### WHAT IS BEING ASKED
In the answer, each line of the listing should appear again unchanged.

RECORDS SHOWN section start

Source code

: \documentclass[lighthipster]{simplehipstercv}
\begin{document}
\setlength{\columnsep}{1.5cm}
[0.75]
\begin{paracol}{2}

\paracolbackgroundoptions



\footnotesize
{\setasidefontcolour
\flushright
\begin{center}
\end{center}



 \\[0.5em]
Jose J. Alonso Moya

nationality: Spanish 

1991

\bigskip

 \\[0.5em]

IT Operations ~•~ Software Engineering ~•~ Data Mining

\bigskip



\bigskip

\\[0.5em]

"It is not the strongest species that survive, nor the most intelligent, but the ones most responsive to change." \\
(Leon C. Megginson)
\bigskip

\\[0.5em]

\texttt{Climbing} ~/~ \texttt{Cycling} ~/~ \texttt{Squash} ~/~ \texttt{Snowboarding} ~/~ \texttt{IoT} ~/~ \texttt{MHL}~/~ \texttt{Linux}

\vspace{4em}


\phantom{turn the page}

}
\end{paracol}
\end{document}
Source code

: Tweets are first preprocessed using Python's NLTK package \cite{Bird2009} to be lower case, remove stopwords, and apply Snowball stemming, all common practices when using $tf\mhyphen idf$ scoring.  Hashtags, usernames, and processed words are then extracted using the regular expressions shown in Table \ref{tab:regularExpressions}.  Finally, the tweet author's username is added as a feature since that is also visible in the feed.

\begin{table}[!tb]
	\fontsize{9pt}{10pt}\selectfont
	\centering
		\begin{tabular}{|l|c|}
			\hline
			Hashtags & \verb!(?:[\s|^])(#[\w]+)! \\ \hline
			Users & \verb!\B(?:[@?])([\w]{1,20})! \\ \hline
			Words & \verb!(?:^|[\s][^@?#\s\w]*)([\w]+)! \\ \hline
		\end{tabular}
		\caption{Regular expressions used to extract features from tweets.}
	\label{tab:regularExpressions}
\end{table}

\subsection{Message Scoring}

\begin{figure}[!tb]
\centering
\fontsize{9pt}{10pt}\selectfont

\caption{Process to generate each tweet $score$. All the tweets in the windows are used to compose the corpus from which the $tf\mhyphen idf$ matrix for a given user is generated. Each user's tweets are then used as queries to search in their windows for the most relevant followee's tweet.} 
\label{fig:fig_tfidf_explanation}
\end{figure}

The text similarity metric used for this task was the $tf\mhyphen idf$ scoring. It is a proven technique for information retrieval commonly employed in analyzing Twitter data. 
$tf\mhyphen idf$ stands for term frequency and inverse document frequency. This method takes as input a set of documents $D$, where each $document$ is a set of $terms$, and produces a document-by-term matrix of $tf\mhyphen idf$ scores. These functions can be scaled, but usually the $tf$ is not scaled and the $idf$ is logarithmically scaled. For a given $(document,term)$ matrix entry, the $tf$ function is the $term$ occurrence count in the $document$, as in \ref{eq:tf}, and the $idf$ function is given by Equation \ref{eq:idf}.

RECORDS SHOWN section end

### TASK OUTPUT
Source code

: \documentclass[lighthipster]{simplehipstercv}
\begin{document}
\setlength{\columnsep}{1.5cm}
[0.75]
\begin{paracol}{2}

\paracolbackgroundoptions



\footnotesize
{\setasidefontcolour
\flushright
\begin{center}
\end{center}



 \\[0.5em]
Jose J. Alonso Moya

nationality: Spanish 

1991

\bigskip

 \\[0.5em]

IT Operations ~•~ Software Engineering ~•~ Data Mining

\bigskip



\bigskip

\\[0.5em]

"It is not the strongest species that survive, nor the most intelligent, but the ones most responsive to change." \\
(Leon C. Megginson)
\bigskip

\\[0.5em]

\texttt{Climbing} ~/~ \texttt{Cycling} ~/~ \texttt{Squash} ~/~ \texttt{Snowboarding} ~/~ \texttt{IoT} ~/~ \texttt{MHL}~/~ \texttt{Linux}

\vspace{4em}


\phantom{turn the page}

}
\end{paracol}
\end{document}
Source code

: Tweets are first preprocessed using Python's NLTK package \cite{Bird2009} to be lower case, remove stopwords, and apply Snowball stemming, all common practices when using $tf\mhyphen idf$ scoring.  Hashtags, usernames, and processed words are then extracted using the regular expressions shown in Table \ref{tab:regularExpressions}.  Finally, the tweet author's username is added as a feature since that is also visible in the feed.

\begin{table}[!tb]
	\fontsize{9pt}{10pt}\selectfont
	\centering
		\begin{tabular}{|l|c|}
			\hline
			Hashtags & \verb!(?:[\s|^])(#[\w]+)! \\ \hline
			Users & \verb!\B(?:[@?])([\w]{1,20})! \\ \hline
			Words & \verb!(?:^|[\s][^@?#\s\w]*)([\w]+)! \\ \hline
		\end{tabular}
		\caption{Regular expressions used to extract features from tweets.}
	\label{tab:regularExpressions}
\end{table}

\subsection{Message Scoring}

\begin{figure}[!tb]
\centering
\fontsize{9pt}{10pt}\selectfont

\caption{Process to generate each tweet $score$. All the tweets in the windows are used to compose the corpus from which the $tf\mhyphen idf$ matrix for a given user is generated. Each user's tweets are then used as queries to search in their windows for the most relevant followee's tweet.} 
\label{fig:fig_tfidf_explanation}
\end{figure}

The text similarity metric used for this task was the $tf\mhyphen idf$ scoring. It is a proven technique for information retrieval commonly employed in analyzing Twitter data. 
$tf\mhyphen idf$ stands for term frequency and inverse document frequency. This method takes as input a set of documents $D$, where each $document$ is a set of $terms$, and produces a document-by-term matrix of $tf\mhyphen idf$ scores. These functions can be scaled, but usually the $tf$ is not scaled and the $idf$ is logarithmically scaled. For a given $(document,term)$ matrix entry, the $tf$ function is the $term$ occurrence count in the $document$, as in \ref{eq:tf}, and the $idf$ function is given by Equation \ref{eq:idf}.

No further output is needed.